Potential Bug in Dropout Logic of forward Method

Open WiserZhou opened this issue 9 months ago • 0 comments

https://github.com/NeuralCarver/Michelangelo/blob/6d83b0bacef92715dd5179d45647ed9a3d39bc95/michelangelo/models/conditional_encoders/encoder_factory.py#L554

In the forward method of the MoECLIPImageEncoder class, I noticed the following code snippet:

if zero_embedding_radio > 0:
    mask = torch.rand((len(image), 1, 1), device=z.device, dtype=z.dtype) >= zero_embedding_radio
    z = z + mask.to(z)

The current implementation uses z = z + mask.to(z) to apply the mask. However, I believe the intention of mask here is to act as a dropout mechanism, randomly dropping elements of z to improve the model's generalization ability (as implied by zero_embedding_radio). Using addition (+) does not achieve this effect.

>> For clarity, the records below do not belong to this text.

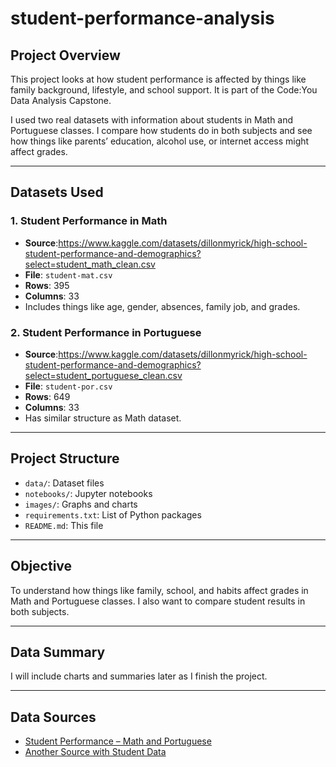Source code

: # student-performance-analysis

## Project Overview

This project looks at how student performance is affected by things like family background, lifestyle, and school support. It is part of the Code\:You Data Analysis Capstone.

I used two real datasets with information about students in Math and Portuguese classes. I compare how students do in both subjects and see how things like parents’ education, alcohol use, or internet access might affect grades.

---

## Datasets Used

### 1. Student Performance in Math

* **Source**:https://www.kaggle.com/datasets/dillonmyrick/high-school-student-performance-and-demographics?select=student_math_clean.csv
* **File**: `student-mat.csv`
* **Rows**: 395
* **Columns**: 33
* Includes things like age, gender, absences, family job, and grades.

### 2. Student Performance in Portuguese

* **Source**:https://www.kaggle.com/datasets/dillonmyrick/high-school-student-performance-and-demographics?select=student_portuguese_clean.csv
* **File**: `student-por.csv`
* **Rows**: 649
* **Columns**: 33
* Has similar structure as Math dataset.

---

## Project Structure

* `data/`: Dataset files
* `notebooks/`: Jupyter notebooks
* `images/`: Graphs and charts
* `requirements.txt`: List of Python packages
* `README.md`: This file

---

## Objective

To understand how things like family, school, and habits affect grades in Math and Portuguese classes. I also want to compare student results in both subjects.

---

 

 ## Data Summary

I will include charts and summaries later as I finish the project.

---

## Data Sources

* [Student Performance – Math and Portuguese](https://archive.ics.uci.edu/ml/datasets/Student+Performance)
* [Another Source with Student Data](https://www.kaggle.com/datasets/dillonmyrick/high-school-student-performance-and-demographics)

This behavior seems inconsistent with the purpose of dropout, where we expect some elements to be zeroed out rather than incremented.

I think the correct operation should be multiplication instead of addition, such as:

z = z * mask.to(z)

This aligns with the standard dropout technique, where a random subset of parameters is masked to prevent overfitting.

Mar 15 '25 13:03 WiserZhou